In most examples of Hadoop code there is no reason to access a local file system. All of the data is passed using the standard map and reduce methods. Indeed it is usually a bad idea to access a local filesystem on a slave processor because that data will not be persisted from one processing step to the next. Sometimes, however, these rules have to change.
One case where it is particularly necessary to access a local filesystem is where a critical step in either the mapper or the reducer involves launching a separate process where the application assumes the existence of certain local files. Normally when Hadoop uses an external process it uses Hadoop streaming which assumes that the external process takes all of its data from standard in and sends all of its output to standard out. These assumptions may fail under several conditions. First, the external process may require more than one input. For example, one or more configuration files may be required. In addition, it assumes that the developer has sufficient control over the external process and the way it functions to make it compatible with Hadoop streaming.

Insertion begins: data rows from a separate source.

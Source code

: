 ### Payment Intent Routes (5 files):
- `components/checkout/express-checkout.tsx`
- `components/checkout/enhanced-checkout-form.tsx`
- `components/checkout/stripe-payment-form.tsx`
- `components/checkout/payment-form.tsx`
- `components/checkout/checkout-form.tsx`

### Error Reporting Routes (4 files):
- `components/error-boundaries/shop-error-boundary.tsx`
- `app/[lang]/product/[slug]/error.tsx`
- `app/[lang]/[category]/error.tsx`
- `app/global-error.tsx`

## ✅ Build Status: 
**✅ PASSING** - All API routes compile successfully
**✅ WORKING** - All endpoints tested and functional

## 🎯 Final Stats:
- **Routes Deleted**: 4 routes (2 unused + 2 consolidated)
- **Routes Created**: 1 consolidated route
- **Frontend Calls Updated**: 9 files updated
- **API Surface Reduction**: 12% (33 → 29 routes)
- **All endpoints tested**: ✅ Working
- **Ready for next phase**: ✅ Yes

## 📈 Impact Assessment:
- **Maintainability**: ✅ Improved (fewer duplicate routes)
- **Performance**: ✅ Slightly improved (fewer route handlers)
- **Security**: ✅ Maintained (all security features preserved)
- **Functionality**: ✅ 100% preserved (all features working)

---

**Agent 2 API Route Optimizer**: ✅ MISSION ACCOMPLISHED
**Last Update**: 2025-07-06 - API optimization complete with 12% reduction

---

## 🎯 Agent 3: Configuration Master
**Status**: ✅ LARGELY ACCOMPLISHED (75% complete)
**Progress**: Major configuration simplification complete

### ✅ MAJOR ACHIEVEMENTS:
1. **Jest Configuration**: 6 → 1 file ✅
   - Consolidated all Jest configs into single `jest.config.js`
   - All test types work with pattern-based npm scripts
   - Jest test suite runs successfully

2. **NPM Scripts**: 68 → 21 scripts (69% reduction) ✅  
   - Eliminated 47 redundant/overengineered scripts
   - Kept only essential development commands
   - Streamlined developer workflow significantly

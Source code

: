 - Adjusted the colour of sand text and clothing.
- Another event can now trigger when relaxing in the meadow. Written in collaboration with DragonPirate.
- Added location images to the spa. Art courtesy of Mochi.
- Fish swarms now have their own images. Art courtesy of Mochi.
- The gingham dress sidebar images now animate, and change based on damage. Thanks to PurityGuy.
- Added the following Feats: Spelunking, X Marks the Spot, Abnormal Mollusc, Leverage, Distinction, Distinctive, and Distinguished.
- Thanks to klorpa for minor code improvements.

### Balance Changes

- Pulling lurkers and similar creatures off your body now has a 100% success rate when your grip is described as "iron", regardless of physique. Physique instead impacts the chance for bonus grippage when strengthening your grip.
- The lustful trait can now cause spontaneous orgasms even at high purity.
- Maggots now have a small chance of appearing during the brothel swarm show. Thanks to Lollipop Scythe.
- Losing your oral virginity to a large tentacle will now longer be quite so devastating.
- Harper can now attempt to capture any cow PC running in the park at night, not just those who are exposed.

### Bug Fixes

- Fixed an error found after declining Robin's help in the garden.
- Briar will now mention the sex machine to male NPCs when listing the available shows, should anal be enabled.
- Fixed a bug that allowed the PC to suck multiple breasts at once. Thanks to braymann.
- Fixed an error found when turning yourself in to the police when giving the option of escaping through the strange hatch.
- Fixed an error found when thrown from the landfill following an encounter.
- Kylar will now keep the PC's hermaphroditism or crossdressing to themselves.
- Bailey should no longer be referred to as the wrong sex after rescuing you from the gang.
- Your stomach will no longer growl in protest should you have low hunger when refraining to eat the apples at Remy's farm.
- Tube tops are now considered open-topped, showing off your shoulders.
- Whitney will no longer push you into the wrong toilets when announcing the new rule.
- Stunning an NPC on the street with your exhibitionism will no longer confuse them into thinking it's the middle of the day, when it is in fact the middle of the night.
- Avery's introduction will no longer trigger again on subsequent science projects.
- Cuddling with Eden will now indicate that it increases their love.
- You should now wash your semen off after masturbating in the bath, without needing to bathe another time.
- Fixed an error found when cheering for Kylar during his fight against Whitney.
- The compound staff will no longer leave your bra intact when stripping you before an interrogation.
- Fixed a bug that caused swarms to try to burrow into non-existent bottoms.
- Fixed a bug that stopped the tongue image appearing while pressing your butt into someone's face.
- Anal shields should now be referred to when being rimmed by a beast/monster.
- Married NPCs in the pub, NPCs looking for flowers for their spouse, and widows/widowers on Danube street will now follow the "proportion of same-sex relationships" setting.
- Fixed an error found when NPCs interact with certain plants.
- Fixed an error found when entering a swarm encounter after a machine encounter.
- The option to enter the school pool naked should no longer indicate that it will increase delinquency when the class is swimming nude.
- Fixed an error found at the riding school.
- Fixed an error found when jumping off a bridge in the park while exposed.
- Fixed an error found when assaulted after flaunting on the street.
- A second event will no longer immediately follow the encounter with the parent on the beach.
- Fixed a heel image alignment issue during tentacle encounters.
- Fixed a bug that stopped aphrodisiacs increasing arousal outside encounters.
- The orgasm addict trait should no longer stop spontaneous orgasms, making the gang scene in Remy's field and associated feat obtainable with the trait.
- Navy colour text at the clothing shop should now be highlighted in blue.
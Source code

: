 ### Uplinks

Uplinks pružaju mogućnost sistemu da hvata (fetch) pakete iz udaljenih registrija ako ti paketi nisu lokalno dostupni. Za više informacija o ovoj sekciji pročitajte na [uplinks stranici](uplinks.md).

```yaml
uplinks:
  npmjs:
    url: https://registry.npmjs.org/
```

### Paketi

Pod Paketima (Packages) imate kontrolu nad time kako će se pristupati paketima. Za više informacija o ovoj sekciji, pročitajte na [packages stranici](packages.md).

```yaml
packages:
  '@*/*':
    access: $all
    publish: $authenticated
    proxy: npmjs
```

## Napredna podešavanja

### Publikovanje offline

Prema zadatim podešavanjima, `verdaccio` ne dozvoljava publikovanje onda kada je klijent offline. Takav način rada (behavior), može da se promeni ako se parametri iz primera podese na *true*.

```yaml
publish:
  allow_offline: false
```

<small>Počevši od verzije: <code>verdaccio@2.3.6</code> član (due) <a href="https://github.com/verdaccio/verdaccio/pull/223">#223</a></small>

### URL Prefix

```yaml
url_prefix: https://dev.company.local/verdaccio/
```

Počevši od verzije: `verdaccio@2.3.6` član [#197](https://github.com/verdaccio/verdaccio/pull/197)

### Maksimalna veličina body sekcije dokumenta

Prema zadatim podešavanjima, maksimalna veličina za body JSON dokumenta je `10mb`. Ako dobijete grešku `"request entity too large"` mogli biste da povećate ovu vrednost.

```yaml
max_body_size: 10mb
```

In many cases these assumptions may be unrealistic. Nothing prevents a custom mapper or reducer from writing appropriate files on the local filesystem for an external program and after watching that program reading any output files that have been written.
There are two ways to get files to the local filesystem of a slave processor. One is to use Hadoop's distributed cache which will send files specified in the job configuration to each slaves local file system. The distributed cache will be a topic of another blog entry. This entry will concentrate on reading and writing local files. The alternative is to have these slave process right the files directly to the file system. Files which will be required during all steps of processing may be written to a local filesystem during the setup phase. Files required only for a single step of processing may be written during that step and, if no longer required, deleted at the end of that step.
. Hadoop supplies a LocalFileSystem object which manages the relationship to the local file system. The code below shows how to get a LocalFileSystem given a Hadoop context.
Configuration configuration = context.getConfiguration();
 LocalFileSystem localFs = FileSystem.getLocal(configuration); 
The LocalFileSystem has methods create, delete, open and append to files on the local filesystem. Each file is designated by a Path. In my work I have made these Paths relative since I am uncertain about where a program is running or what permissions are available on a slave processer.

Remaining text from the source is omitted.